2♦ Two of Diamonds in The Rock Songwriter’s Deck: 52 Ways to Write a Song
The Two of Diamonds' suggestion is the opposite of a shortcut. You might call it a detour, or "taking the long way around." It's a zig, followed by a zag — a two-step process.
Step one: Pick a familiar song, and write all-new lyrics that fit its melody. People sometimes call this process "writing a song parody," but the goal this time is not humor or parody. Instead you're trying to write credible lyrics that fit a proven, successful melody.
Make sure that no traces of the original lyrics remain in your new lyrics. Changing every single word isn't necessarily good enough. (If you show the lyric sheet to someone and they can guess what song you started from, then try again.)
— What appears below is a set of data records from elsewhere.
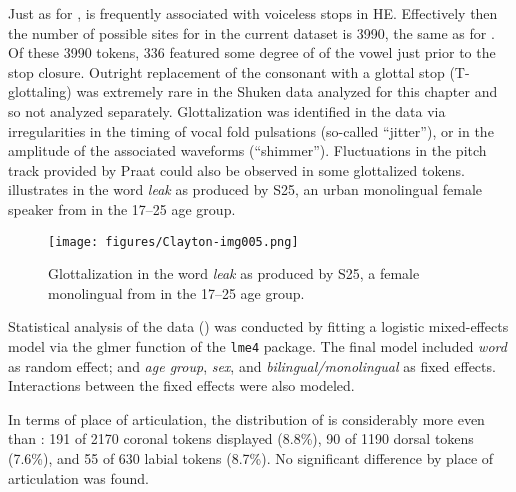\documentclass[output=paper,colorlinks,citecolor=brown]{langscibook}
\begin{document}
Just as for ,  is frequently associated with voiceless stops in HE. Effectively then the number of possible sites for  in the current dataset is 3990, the same as for . Of these 3990 tokens, 336 featured some degree of  of the vowel just prior to the stop closure. Outright replacement of the consonant with a glottal stop (T-glottaling) was extremely rare in the Shuken data analyzed for this chapter and so not analyzed separately. Glottalization was identified in the data via irregularities in the timing of vocal fold pulsations (so-called “jitter”), or in the amplitude of the associated waveforms (“shimmer”). Fluctuations in the pitch track provided by Praat could also be observed in some glottalized tokens.  illustrates  in the word \textit{leak} as produced by S25, an urban monolingual female speaker from  in the 17--25 age group. 

\begin{figure}[ht]
\texttt{[image: figures/Clayton-img005.png]}
\caption{Glottalization in the word \textit{leak} as produced by S25, a female monolingual from  in the 17--25 age group.}
\label{fig:5}
\end{figure}

Statistical analysis of the  data () was conducted by fitting a logistic mixed-effects model via the glmer function of the \texttt{lme4} package. The final model included \textit{word} as random effect; and \textit{age group}, \textit{sex}, and \textit{bilingual/monolingual} as fixed effects. Interactions between the fixed effects were also modeled.

In terms of place of articulation, the distribution of  is considerably more even than : 191 of 2170 coronal tokens displayed  (8.8\%), 90 of 1190 dorsal tokens (7.6\%), and 55 of 630 labial tokens (8.7\%). No significant difference by place of articulation was found. 
\end{document}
What you have at this point is a song with a melody owned by someone else. If you sing it for anyone, they'll say, "I know that song, but you're singing the wrong words." Whatever you do, don't stop here. Proceed to step two.
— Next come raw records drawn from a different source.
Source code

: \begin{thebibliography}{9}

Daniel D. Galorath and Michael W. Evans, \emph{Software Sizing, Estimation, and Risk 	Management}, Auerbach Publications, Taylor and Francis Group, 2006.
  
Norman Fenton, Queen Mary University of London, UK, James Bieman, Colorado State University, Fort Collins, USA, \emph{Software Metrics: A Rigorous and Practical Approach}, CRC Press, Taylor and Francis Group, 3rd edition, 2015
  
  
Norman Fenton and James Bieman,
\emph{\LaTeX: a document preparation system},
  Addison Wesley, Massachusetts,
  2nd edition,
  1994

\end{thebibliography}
Step two: Write completely new music to your new lyrics. Don't just change the notes. Change the rhythm, the tempo, the key, the chords, the groove — everything.
It can be a mental challenge to forgot the melody you started with and think of something entirely different. Here's a way to skip that whole struggle: give the lyrics to a collaborator who has no idea what song you used as your starting point.
When you're done, you have a new and fully original song, and it only took twice as many steps as writing a song from scratch.
In practice, the Two of Diamonds' method most often is used by accident. A songwriter starts singing along with a song, and new words spontaneously suggest themselves. Before you know it, you have a new song in the works.